Source records
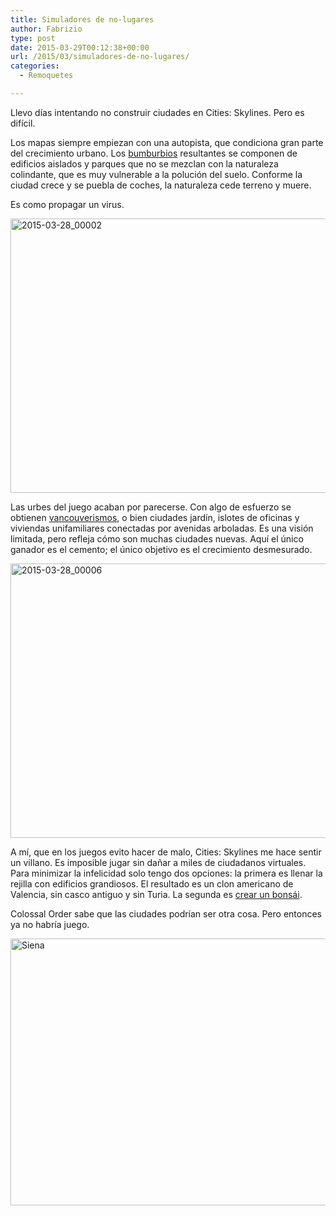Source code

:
 ```yaml
---
title: Simuladores de no-lugares
author: Fabrizio
type: post
date: 2015-03-29T00:12:38+00:00
url: /2015/03/simuladores-de-no-lugares/
categories:
  - Remoquetes

---
```

Llevo días intentando no construir ciudades en Cities: Skylines. Pero es difícil.

Los mapas siempre empiezan con una autopista, que condiciona gran parte del crecimiento urbano. Los <a href="http://en.wikipedia.org/wiki/Boomburb" target="_blank">bumburbios</a> resultantes se componen de edificios aislados y parques que no se mezclan con la naturaleza colindante, que es muy vulnerable a la polución del suelo. Conforme la ciudad crece y se puebla de coches, la naturaleza cede terreno y muere.

Es como propagar un virus.

[<img class="aligncenter size-large wp-image-244777809" src="https://i0.wp.com/remoquete.com/wp-content/uploads/2015/03/2015-03-28_000021.jpg?resize=780%2C439" alt="2015-03-28_00002" width="780" height="439" srcset="https://i0.wp.com/remoquete.com/wp-content/uploads/2015/03/2015-03-28_000021.jpg?resize=1024%2C576 1024w, https://i0.wp.com/remoquete.com/wp-content/uploads/2015/03/2015-03-28_000021.jpg?resize=300%2C169 300w, https://i0.wp.com/remoquete.com/wp-content/uploads/2015/03/2015-03-28_000021.jpg?resize=150%2C84 150w, https://i0.wp.com/remoquete.com/wp-content/uploads/2015/03/2015-03-28_000021.jpg?resize=1200%2C675 1200w, https://i0.wp.com/remoquete.com/wp-content/uploads/2015/03/2015-03-28_000021.jpg?resize=400%2C225 400w, https://i0.wp.com/remoquete.com/wp-content/uploads/2015/03/2015-03-28_000021.jpg?resize=800%2C450 800w, https://i0.wp.com/remoquete.com/wp-content/uploads/2015/03/2015-03-28_000021.jpg?resize=200%2C113 200w, https://i0.wp.com/remoquete.com/wp-content/uploads/2015/03/2015-03-28_000021.jpg?w=1560 1560w" sizes="(max-width: 780px) 100vw, 780px" data-recalc-dims="1" />][1]

Las urbes del juego acaban por parecerse. Con algo de esfuerzo se obtienen [vancouverismos][2], o bien ciudades jardín, islotes de oficinas y viviendas unifamiliares conectadas por avenidas arboladas. Es una visión limitada, pero refleja cómo son muchas ciudades nuevas. Aquí el único ganador es el cemento; el único objetivo es el crecimiento desmesurado.

[<img class="aligncenter size-large wp-image-244777813" src="https://i0.wp.com/remoquete.com/wp-content/uploads/2015/03/2015-03-28_00006.jpg?resize=780%2C439" alt="2015-03-28_00006" width="780" height="439" srcset="https://i0.wp.com/remoquete.com/wp-content/uploads/2015/03/2015-03-28_00006.jpg?resize=1024%2C576 1024w, https://i0.wp.com/remoquete.com/wp-content/uploads/2015/03/2015-03-28_00006.jpg?resize=300%2C169 300w, https://i0.wp.com/remoquete.com/wp-content/uploads/2015/03/2015-03-28_00006.jpg?resize=150%2C84 150w, https://i0.wp.com/remoquete.com/wp-content/uploads/2015/03/2015-03-28_00006.jpg?resize=1200%2C675 1200w, https://i0.wp.com/remoquete.com/wp-content/uploads/2015/03/2015-03-28_00006.jpg?resize=400%2C225 400w, https://i0.wp.com/remoquete.com/wp-content/uploads/2015/03/2015-03-28_00006.jpg?resize=800%2C450 800w, https://i0.wp.com/remoquete.com/wp-content/uploads/2015/03/2015-03-28_00006.jpg?resize=200%2C113 200w, https://i0.wp.com/remoquete.com/wp-content/uploads/2015/03/2015-03-28_00006.jpg?w=1560 1560w" sizes="(max-width: 780px) 100vw, 780px" data-recalc-dims="1" />][3]

A mí, que en los juegos evito hacer de malo, Cities: Skylines me hace sentir un villano. Es imposible jugar sin dañar a miles de ciudadanos virtuales. Para minimizar la infelicidad solo tengo dos opciones: la primera es llenar la rejilla con edificios grandiosos. El resultado es un clon americano de Valencia, sin casco antiguo y sin Turia. La segunda es [crear un bonsái][4].

Colossal Order sabe que las ciudades podrían ser otra cosa. Pero entonces ya no habría juego.

[<img class="aligncenter size-full wp-image-244777820" src="https://i2.wp.com/remoquete.com/wp-content/uploads/2015/03/siena2.jpg?resize=750%2C427" alt="Siena" width="750" height="427" srcset="https://i2.wp.com/remoquete.com/wp-content/uploads/2015/03/siena2.jpg?w=750 750w, https://i2.wp.com/remoquete.com/wp-content/uploads/2015/03/siena2.jpg?resize=300%2C171 300w, https://i2.wp.com/remoquete.com/wp-content/uploads/2015/03/siena2.jpg?resize=150%2C85 150w, https://i2.wp.com/remoquete.com/wp-content/uploads/2015/03/siena2.jpg?resize=400%2C228 400w, https://i2.wp.com/remoquete.com/wp-content/uploads/2015/03/siena2.jpg?resize=200%2C114 200w" sizes="(max-width: 750px) 100vw, 750px" data-recalc-dims="1" />][5]

 [1]: https://i0.wp.com/remoquete.com/wp-content/uploads/2015/03/2015-03-28_000021.jpg
 [2]: http://en.wikipedia.org/wiki/Vancouverism
 [3]: https://i0.wp.com/remoquete.com/wp-content/uploads/2015/03/2015-03-28_00006.jpg
 [4]: http://www.pcgamer.com/the-strange-tale-of-a-cities-skylines-town-with-only-one-house
 [5]: https://i2.wp.com/remoquete.com/wp-content/uploads/2015/03/siena2.jpg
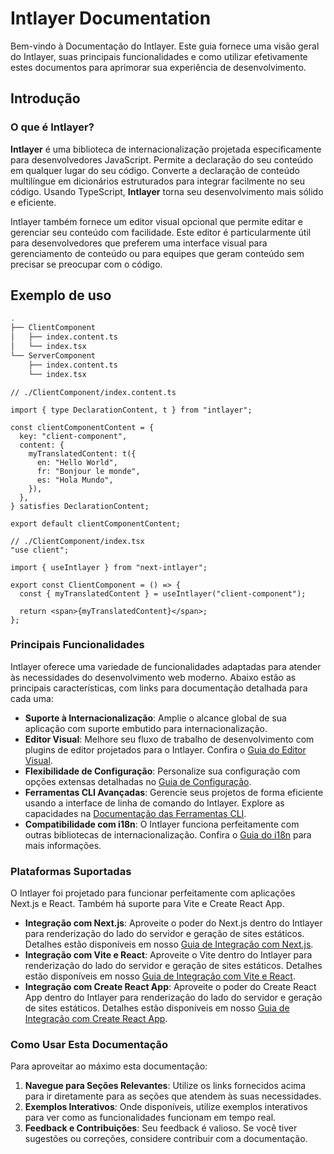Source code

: # Intlayer Documentation

Bem-vindo à Documentação do Intlayer. Este guia fornece uma visão geral do Intlayer, suas principais funcionalidades e como utilizar efetivamente estes documentos para aprimorar sua experiência de desenvolvimento.

## Introdução

### O que é Intlayer?

**Intlayer** é uma biblioteca de internacionalização projetada especificamente para desenvolvedores JavaScript. Permite a declaração do seu conteúdo em qualquer lugar do seu código. Converte a declaração de conteúdo multilíngue em dicionários estruturados para integrar facilmente no seu código. Usando TypeScript, **Intlayer** torna seu desenvolvimento mais sólido e eficiente.

Intlayer também fornece um editor visual opcional que permite editar e gerenciar seu conteúdo com facilidade. Este editor é particularmente útil para desenvolvedores que preferem uma interface visual para gerenciamento de conteúdo ou para equipes que geram conteúdo sem precisar se preocupar com o código.

## Exemplo de uso

```bash
.
├── ClientComponent
│   ├── index.content.ts
│   └── index.tsx
└── ServerComponent
    ├── index.content.ts
    └── index.tsx
```

```tsx
// ./ClientComponent/index.content.ts

import { type DeclarationContent, t } from "intlayer";

const clientComponentContent = {
  key: "client-component",
  content: {
    myTranslatedContent: t({
      en: "Hello World",
      fr: "Bonjour le monde",
      es: "Hola Mundo",
    }),
  },
} satisfies DeclarationContent;

export default clientComponentContent;
```

```tsx
// ./ClientComponent/index.tsx
"use client";

import { useIntlayer } from "next-intlayer";

export const ClientComponent = () => {
  const { myTranslatedContent } = useIntlayer("client-component");

  return <span>{myTranslatedContent}</span>;
};
```

### Principais Funcionalidades

Intlayer oferece uma variedade de funcionalidades adaptadas para atender às necessidades do desenvolvimento web moderno. Abaixo estão as principais características, com links para documentação detalhada para cada uma:

- **Suporte à Internacionalização**: Amplie o alcance global de sua aplicação com suporte embutido para internacionalização.
- **Editor Visual**: Melhore seu fluxo de trabalho de desenvolvimento com plugins de editor projetados para o Intlayer. Confira o [Guia do Editor Visual](https://github.com/aymericzip/intlayer/blob/main/docs/pt/intlayer_editor.md).
- **Flexibilidade de Configuração**: Personalize sua configuração com opções extensas detalhadas no [Guia de Configuração](https://github.com/aymericzip/intlayer/blob/main/docs/pt/configuration.md).
- **Ferramentas CLI Avançadas**: Gerencie seus projetos de forma eficiente usando a interface de linha de comando do Intlayer. Explore as capacidades na [Documentação das Ferramentas CLI](https://github.com/aymericzip/intlayer/blob/main/docs/pt/intlayer_cli.md).
- **Compatibilidade com i18n**: O Intlayer funciona perfeitamente com outras bibliotecas de internacionalização. Confira o [Guia do i18n](https://github.com/aymericzip/intlayer/blob/main/docs/pt/intlayer_with_i18next.md) para mais informações.

### Plataformas Suportadas

O Intlayer foi projetado para funcionar perfeitamente com aplicações Next.js e React. Também há suporte para Vite e Create React App.

- **Integração com Next.js**: Aproveite o poder do Next.js dentro do Intlayer para renderização do lado do servidor e geração de sites estáticos. Detalhes estão disponíveis em nosso [Guia de Integração com Next.js](https://github.com/aymericzip/intlayer/blob/main/docs/pt/intlayer_with_nextjs_15.md).
- **Integração com Vite e React**: Aproveite o Vite dentro do Intlayer para renderização do lado do servidor e geração de sites estáticos. Detalhes estão disponíveis em nosso [Guia de Integração com Vite e React](https://github.com/aymericzip/intlayer/blob/main/docs/pt/intlayer_with_vite+react.md).
- **Integração com Create React App**: Aproveite o poder do Create React App dentro do Intlayer para renderização do lado do servidor e geração de sites estáticos. Detalhes estão disponíveis em nosso [Guia de Integração com Create React App](https://github.com/aymericzip/intlayer/blob/main/docs/pt/intlayer_with_create_react_app.md).

### Como Usar Esta Documentação

Para aproveitar ao máximo esta documentação:

1. **Navegue para Seções Relevantes**: Utilize os links fornecidos acima para ir diretamente para as seções que atendem às suas necessidades.
2. **Exemplos Interativos**: Onde disponíveis, utilize exemplos interativos para ver como as funcionalidades funcionam em tempo real.
3. **Feedback e Contribuições**: Seu feedback é valioso. Se você tiver sugestões ou correções, considere contribuir com a documentação.
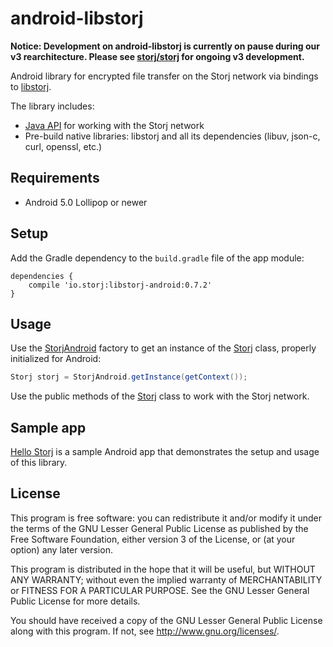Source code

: # android-libstorj

**Notice: Development on android-libstorj is currently on pause during our v3 rearchitecture. Please see [storj/storj](https://github.com/storj/storj) for ongoing v3 development.**

Android library for encrypted file transfer on the Storj network via bindings to [libstorj](https://github.com/Storj/libstorj).

The library includes:

* [Java API](https://github.com/Storj/java-libstorj) for working with the Storj network
* Pre-build native libraries: libstorj and all its dependencies (libuv, json-c, curl, openssl, etc.)

## Requirements

* Android 5.0 Lollipop or newer

## Setup

Add the Gradle dependency to the `build.gradle` file of the app module:

```Gradle
dependencies {
    compile 'io.storj:libstorj-android:0.7.2'
}
```

## Usage

Use the [StorjAndroid](android-libstorj/src/main/java/io/storj/libstorj/android/StorjAndroid.java) factory to get an instance of the [Storj](https://github.com/Storj/java-libstorj/blob/master/src/main/java/io/storj/libstorj/Storj.java) class, properly initialized for Android:

```java
Storj storj = StorjAndroid.getInstance(getContext());
```

Use the public methods of the [Storj](https://github.com/Storj/java-libstorj/blob/master/src/main/java/io/storj/libstorj/Storj.java) class to work with the Storj network.

## Sample app

[Hello Storj](https://github.com/kaloyan-raev/hello-storj) is a sample Android app that demonstrates the setup and usage of this library.

## License

This program is free software: you can redistribute it and/or modify it under the terms of the GNU Lesser General Public License as published by the Free Software Foundation, either version 3 of the License, or (at your option) any later version.

This program is distributed in the hope that it will be useful, but WITHOUT ANY WARRANTY; without even the implied warranty of MERCHANTABILITY or FITNESS FOR A PARTICULAR PURPOSE. See the GNU Lesser General Public License for more details.

You should have received a copy of the GNU Lesser General Public License along with this program. If not, see http://www.gnu.org/licenses/.
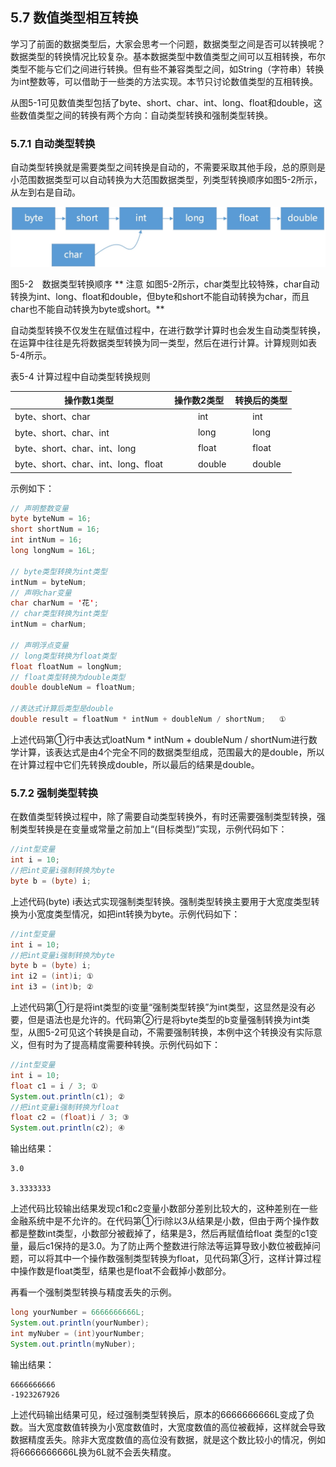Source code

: ## 5.7 数值类型相互转换

学习了前面的数据类型后，大家会思考一个问题，数据类型之间是否可以转换呢？数据类型的转换情况比较复杂。基本数据类型中数值类型之间可以互相转换，布尔类型不能与它们之间进行转换。但有些不兼容类型之间，如String（字符串）转换为int整数等，可以借助于一些类的方法实现。本节只讨论数值类型的互相转换。

从图5-1可见数值类型包括了byte、short、char、int、long、float和double，这些数值类型之间的转换有两个方向：自动类型转换和强制类型转换。

### 5.7.1 自动类型转换

自动类型转换就是需要类型之间转换是自动的，不需要采取其他手段，总的原则是小范围数据类型可以自动转换为大范围数据类型，列类型转换顺序如图5-2所示，从左到右是自动。

![5-2](../assets/5-2.jpg)

图5-2　数据类型转换顺序
**
注意 如图5-2所示，char类型比较特殊，char自动转换为int、long、float和double，但byte和short不能自动转换为char，而且char也不能自动转换为byte或short。**

自动类型转换不仅发生在赋值过程中，在进行数学计算时也会发生自动类型转换，在运算中往往是先将数据类型转换为同一类型，然后在进行计算。计算规则如表5-4所示。

表5-4 计算过程中自动类型转换规则

| **操作数1类型** | **操作数2类型** | **转换后的类型** |
| --- | --- | --- |
| byte、short、char | 　　　int | 　　int |
| byte、short、char、int | 　　　long | 　　long |
| byte、short、char、int、long | 　　　float | 　　float |
| byte、short、char、int、long、float | 　　　double | 　　double |

示例如下：

```java
// 声明整数变量
byte byteNum = 16;
short shortNum = 16;
int intNum = 16;
long longNum = 16L;

// byte类型转换为int类型
intNum = byteNum;
// 声明char变量
char charNum = '花';
// char类型转换为int类型
intNum = charNum;

// 声明浮点变量
// long类型转换为float类型
float floatNum = longNum;
// float类型转换为double类型
double doubleNum = floatNum;

//表达式计算后类型是double
double result = floatNum * intNum + doubleNum / shortNum;	①

```
上述代码第①行中表达式loatNum * intNum + doubleNum / shortNum进行数学计算，该表达式是由4个完全不同的数据类型组成，范围最大的是double，所以在计算过程中它们先转换成double，所以最后的结果是double。

### 5.7.2 强制类型转换

在数值类型转换过程中，除了需要自动类型转换外，有时还需要强制类型转换，强制类型转换是在变量或常量之前加上“(目标类型)”实现，示例代码如下：

```java
//int型变量
int i = 10;
//把int变量i强制转换为byte
byte b = (byte) i;

```
上述代码(byte) i表达式实现强制类型转换。强制类型转换主要用于大宽度类型转换为小宽度类型情况，如把int转换为byte。示例代码如下：

```java
//int型变量
int i = 10;
//把int变量i强制转换为byte
byte b = (byte) i;
int i2 = (int)i; ①
int i3 = (int)b; ②

```

上述代码第①行是将int类型的i变量“强制类型转换”为int类型，这显然是没有必要，但是语法也是允许的。代码第②行是将byte类型的b变量强制转换为int类型，从图5-2可见这个转换是自动，不需要强制转换，本例中这个转换没有实际意义，但有时为了提高精度需要种转换。示例代码如下：


```java
//int型变量
int i = 10;
float c1 = i / 3; ①
System.out.println(c1); ②
//把int变量i强制转换为float
float c2 = (float)i / 3; ③
System.out.println(c2); ④
```

输出结果：

    3.0
    
    3.3333333
    
上述代码比较输出结果发现c1和c2变量小数部分差别比较大的，这种差别在一些金融系统中是不允许的。在代码第①行i除以3从结果是小数，但由于两个操作数都是整数int类型，小数部分被截掉了，结果是3，然后再赋值给float 类型的c1变量，最后c1保持的是3.0。为了防止两个整数进行除法等运算导致小数位被截掉问题，可以将其中一个操作数强制类型转换为float，见代码第③行，这样计算过程中操作数是float类型，结果也是float不会截掉小数部分。

再看一个强制类型转换与精度丢失的示例。


```java
long yourNumber = 6666666666L;
System.out.println(yourNumber);
int myNuber = (int)yourNumber;
System.out.println(myNuber);

```

输出结果：

    6666666666
    -1923267926
    
上述代码输出结果可见，经过强制类型转换后，原本的6666666666L变成了负数。当大宽度数值转换为小宽度数值时，大宽度数值的高位被截掉，这样就会导致数据精度丢失。除非大宽度数值的高位没有数据，就是这个数比较小的情况，例如将6666666666L换为6L就不会丢失精度。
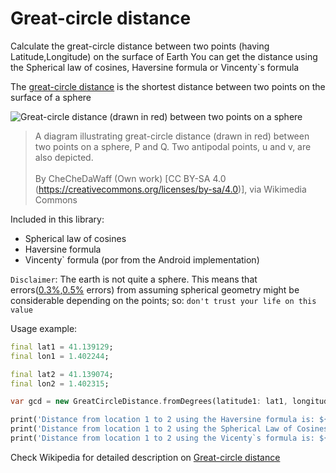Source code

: # Great-circle distance

Calculate the great-circle distance between two points (having Latitude,Longitude) on the surface of Earth 
You can get the distance using the Spherical law of cosines, Haversine formula or Vincenty`s formula  

The [great-circle distance][3] is the shortest distance between two points on the surface of a sphere

![Great-circle distance (drawn in red) between two points on a sphere][great_circle_distance]
> A diagram illustrating great-circle distance (drawn in red) between two points on a sphere, P and Q. Two antipodal points, u and v, are also depicted. <br><br> By CheCheDaWaff (Own work) [CC BY-SA 4.0 (https://creativecommons.org/licenses/by-sa/4.0)], via Wikimedia Commons

Included in this library:

- Spherical law of cosines 
- Haversine formula 
- Vincenty` formula (por from the Android implementation)

`Disclaimer`: The earth is not quite a sphere. This means that errors([0.3%][1],[0.5%][2] errors) from assuming spherical geometry might be considerable depending on the points; so: `don't trust your life on this value`

Usage example:

```dart
final lat1 = 41.139129;
final lon1 = 1.402244;

final lat2 = 41.139074;
final lon2 = 1.402315;

var gcd = new GreatCircleDistance.fromDegrees(latitude1: lat1, longitude1: lon1, latitude2: lat2, longitude2: lon2);

print('Distance from location 1 to 2 using the Haversine formula is: ${gcd.haversineDistance()}');
print('Distance from location 1 to 2 using the Spherical Law of Cosines is: ${gcd.sphericalLawOfCosinesDistance()}');
print('Distance from location 1 to 2 using the Vicenty`s formula is: ${gcd.vincentyDistance()}');
```

Check Wikipedia for detailed description on [Great-circle distance][3]

[1]: https://gis.stackexchange.com/questions/25494/how-accurate-is-approximating-the-earth-as-a-sphere#25580
[2]: https://en.wikipedia.org/wiki/Great-circle_distance#cite_note-1
[3]: https://en.wikipedia.org/wiki/Great-circle_distance
[great_circle_distance]: https://upload.wikimedia.org/wikipedia/commons/thumb/c/cb/Illustration_of_great-circle_distance.svg/500px-Illustration_of_great-circle_distance.svg.png
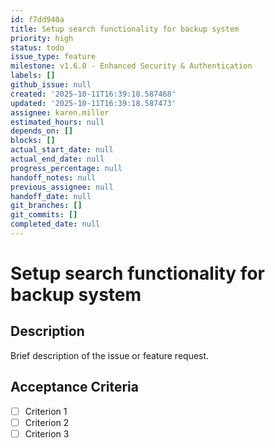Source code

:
 ```yaml
---
id: f7dd940a
title: Setup search functionality for backup system
priority: high
status: todo
issue_type: feature
milestone: v1.6.0 - Enhanced Security & Authentication
labels: []
github_issue: null
created: '2025-10-11T16:39:18.587468'
updated: '2025-10-11T16:39:18.587473'
assignee: karen.miller
estimated_hours: null
depends_on: []
blocks: []
actual_start_date: null
actual_end_date: null
progress_percentage: null
handoff_notes: null
previous_assignee: null
handoff_date: null
git_branches: []
git_commits: []
completed_date: null
---
```


# Setup search functionality for backup system

## Description

Brief description of the issue or feature request.

## Acceptance Criteria

- [ ] Criterion 1
- [ ] Criterion 2
- [ ] Criterion 3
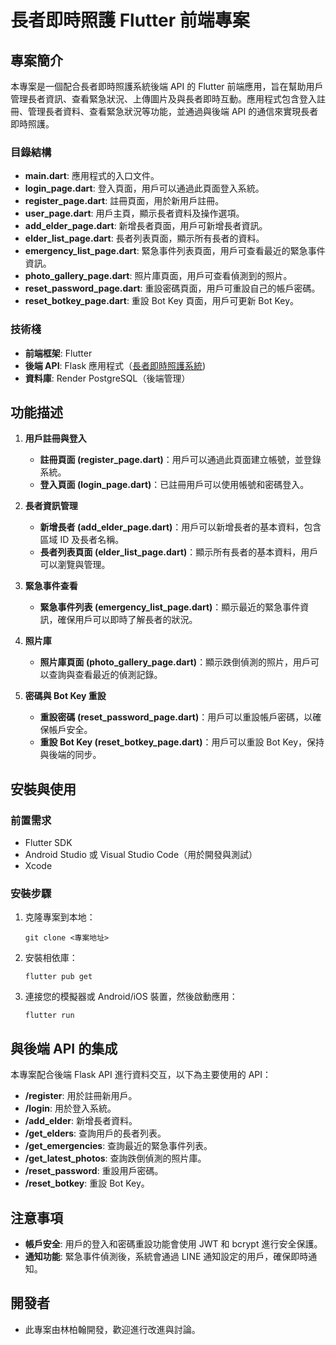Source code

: # 長者即時照護 Flutter 前端專案

## 專案簡介
本專案是一個配合長者即時照護系統後端 API 的 Flutter 前端應用，旨在幫助用戶管理長者資訊、查看緊急狀況、上傳圖片及與長者即時互動。應用程式包含登入註冊、管理長者資料、查看緊急狀況等功能，並通過與後端 API 的通信來實現長者即時照護。

### 目錄結構
- **main.dart**: 應用程式的入口文件。
- **login_page.dart**: 登入頁面，用戶可以通過此頁面登入系統。
- **register_page.dart**: 註冊頁面，用於新用戶註冊。
- **user_page.dart**: 用戶主頁，顯示長者資料及操作選項。
- **add_elder_page.dart**: 新增長者頁面，用戶可新增長者資訊。
- **elder_list_page.dart**: 長者列表頁面，顯示所有長者的資料。
- **emergency_list_page.dart**: 緊急事件列表頁面，用戶可查看最近的緊急事件資訊。
- **photo_gallery_page.dart**: 照片庫頁面，用戶可查看偵測到的照片。
- **reset_password_page.dart**: 重設密碼頁面，用戶可重設自己的帳戶密碼。
- **reset_botkey_page.dart**: 重設 Bot Key 頁面，用戶可更新 Bot Key。

### 技術棧
- **前端框架**: Flutter
- **後端 API**: Flask 應用程式（[長者即時照護系統](https://github.com/Hank-Lin0729/ElderFallAlert_web/blob/main/README.md))
- **資料庫**: Render PostgreSQL（後端管理）

## 功能描述
1. **用戶註冊與登入**
    - **註冊頁面 (register_page.dart)**：用戶可以通過此頁面建立帳號，並登錄系統。
    - **登入頁面 (login_page.dart)**：已註冊用戶可以使用帳號和密碼登入。

2. **長者資訊管理**
    - **新增長者 (add_elder_page.dart)**：用戶可以新增長者的基本資料，包含區域 ID 及長者名稱。
    - **長者列表頁面 (elder_list_page.dart)**：顯示所有長者的基本資料，用戶可以瀏覽與管理。

3. **緊急事件查看**
    - **緊急事件列表 (emergency_list_page.dart)**：顯示最近的緊急事件資訊，確保用戶可以即時了解長者的狀況。

4. **照片庫**
    - **照片庫頁面 (photo_gallery_page.dart)**：顯示跌倒偵測的照片，用戶可以查詢與查看最近的偵測記錄。

5. **密碼與 Bot Key 重設**
    - **重設密碼 (reset_password_page.dart)**：用戶可以重設帳戶密碼，以確保帳戶安全。
    - **重設 Bot Key (reset_botkey_page.dart)**：用戶可以重設 Bot Key，保持與後端的同步。

## 安裝與使用

### 前置需求
- Flutter SDK
- Android Studio 或 Visual Studio Code（用於開發與測試）
- Xcode

### 安裝步驟
1. 克隆專案到本地：
   ```
   git clone <專案地址>
   ```
2. 安裝相依庫：
   ```
   flutter pub get
   ```
3. 連接您的模擬器或 Android/iOS 裝置，然後啟動應用：
   ```
   flutter run
   ```

## 與後端 API 的集成
本專案配合後端 Flask API 進行資料交互，以下為主要使用的 API：

- **/register**: 用於註冊新用戶。
- **/login**: 用於登入系統。
- **/add_elder**: 新增長者資料。
- **/get_elders**: 查詢用戶的長者列表。
- **/get_emergencies**: 查詢最近的緊急事件列表。
- **/get_latest_photos**: 查詢跌倒偵測的照片庫。
- **/reset_password**: 重設用戶密碼。
- **/reset_botkey**: 重設 Bot Key。

## 注意事項
- **帳戶安全**: 用戶的登入和密碼重設功能會使用 JWT 和 bcrypt 進行安全保護。
- **通知功能**: 緊急事件偵測後，系統會通過 LINE 通知設定的用戶，確保即時通知。

## 開發者
- 此專案由林柏翰開發，歡迎進行改進與討論。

**Work instructions**
Some lines in the data above may hold the word "dependencies". Say how many, with no other words.

**Answer section**
2